A force of 1.50N act on a 0.20kg cart so as to accelerate it along on air track, the track and force are horizontal and in line, he fast is the cart going after acceleration from rest through 30cm, if friction is negligible
F = ma
v^2 = 2as
Good
To solve this problem, you can use Newton's second law of motion, which states that the force acting on an object is equal to the mass of the object multiplied by its acceleration.
Given:
Force (F) = 1.50 N
Mass (m) = 0.20 kg
Initial velocity (u) = 0 (as the cart is at rest)
Displacement (s) = 30 cm = 0.30 m
Friction (negligible)
Step 1: Find the acceleration (a) of the cart.
Use the formula F = ma and rearrange it to solve for a:
a = F / m
a = 1.50 N / 0.20 kg
a = 7.50 m/s^2
Step 2: Use the kinematic equation to find the final velocity (v) of the cart.

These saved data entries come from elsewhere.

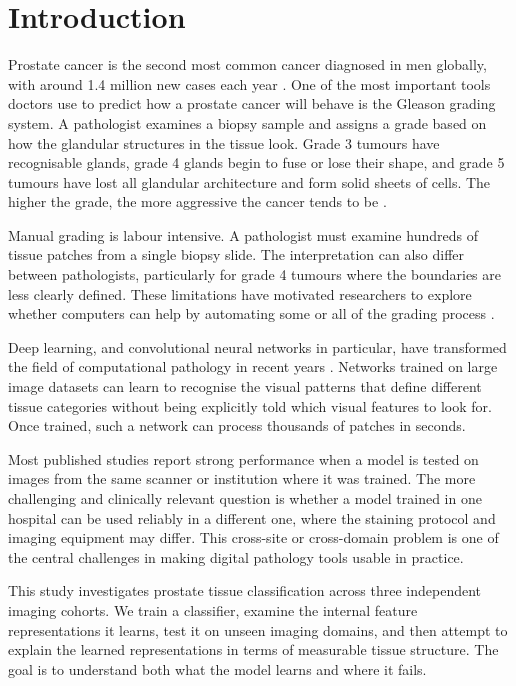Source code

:\documentclass[12pt, a4paper]{article}
\begin{document}
\tableofcontents
\newpage

\section{Introduction}

Prostate cancer is the second most common cancer diagnosed in men globally, with
around 1.4 million new cases each year \citep{campanella2019}. One of the most
important tools doctors use to predict how a prostate cancer will behave is the
Gleason grading system. A pathologist examines a biopsy sample and assigns a grade
based on how the glandular structures in the tissue look. Grade 3 tumours have
recognisable glands, grade 4 glands begin to fuse or lose their shape, and grade
5 tumours have lost all glandular architecture and form solid sheets of cells. The
higher the grade, the more aggressive the cancer tends to be \citep{epstein2016}.

Manual grading is labour intensive. A pathologist must examine hundreds of tissue
patches from a single biopsy slide. The interpretation can also differ between
pathologists, particularly for grade 4 tumours where the boundaries are less
clearly defined. These limitations have motivated researchers to explore whether
computers can help by automating some or all of the grading process \citep{litjens2017}.

Deep learning, and convolutional neural networks in particular, have transformed
the field of computational pathology in recent years \citep{kather2020}. Networks
trained on large image datasets can learn to recognise the visual patterns that
define different tissue categories without being explicitly told which visual
features to look for. Once trained, such a network can process thousands of patches
in seconds.

Most published studies report strong performance when a model is tested on images
from the same scanner or institution where it was trained. The more challenging
and clinically relevant question is whether a model trained in one hospital can be
used reliably in a different one, where the staining protocol and imaging equipment
may differ. This cross-site or cross-domain problem is one of the central challenges
in making digital pathology tools usable in practice.

This study investigates prostate tissue classification across three independent
imaging cohorts. We train a classifier, examine the internal feature representations
it learns, test it on unseen imaging domains, and then attempt to explain the learned
representations in terms of measurable tissue structure. The goal is to understand
both what the model learns and where it fails.
\end{document}
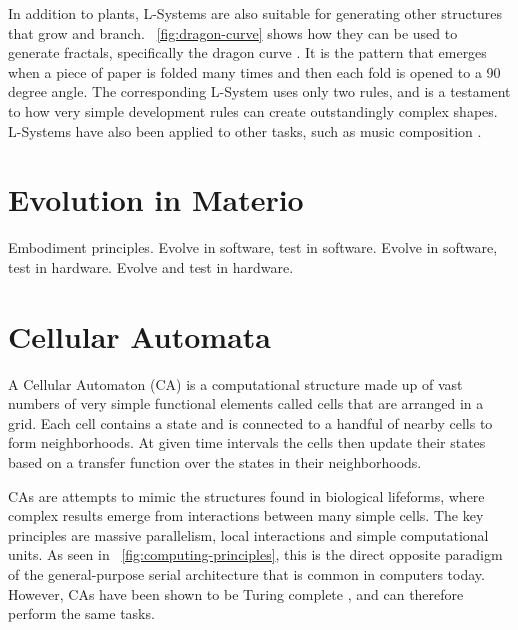 
In addition to plants, L-Systems are also suitable for generating other structures that grow and branch.
\figurename~\ref{fig:dragon-curve} shows how they can be used to generate fractals, specifically the dragon curve \cite{gardner1967heighway}.
It is the pattern that emerges when a piece of paper is folded many times and then each fold is opened to a 90 degree angle.
The corresponding L-System uses only two rules, and is a testament to how very simple development rules can create outstandingly complex shapes.
L-Systems have also been applied to other tasks, such as music composition \cite{manousakis2006musical}.


\section{Evolution in Materio}

\TODO
Embodiment principles.
Evolve in software, test in software.
Evolve in software, test in hardware.
Evolve and test in hardware.


\section{Cellular Automata}

A Cellular Automaton (CA) is a computational structure made up of vast numbers of very simple functional elements called cells that are arranged in a grid.
Each cell contains a state and is connected to a handful of nearby cells to form neighborhoods.
At given time intervals the cells then update their states based on a transfer function over the states in their neighborhoods.\footnotemark


CAs are attempts to mimic the structures found in biological lifeforms, where complex results emerge from interactions between many simple cells.
The key principles are massive parallelism, local interactions and simple computational units.
As seen in \figurename~\ref{fig:computing-principles}, this is the direct opposite paradigm of the general-purpose serial architecture that is common in computers today.
However, CAs have been shown to be Turing complete \cite{codd1968cellular, neumann1966selfreplication}, and can therefore perform the same tasks.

The kinematic equation that relates initial velocity (u), final velocity (v), acceleration (a), and displacement (s) is:
v^2 = u^2 + 2as
Plugging in the given values:
v^2 = 0^2 + 2(7.50 m/s^2)(0.30 m)
v^2 = 0 + 4.50 m^2/s^2
v = √(4.50 m^2/s^2)
v ≈ 2.12 m/s
Therefore, the cart is traveling at approximately 2.12 m/s after accelerating through a distance of 30 cm.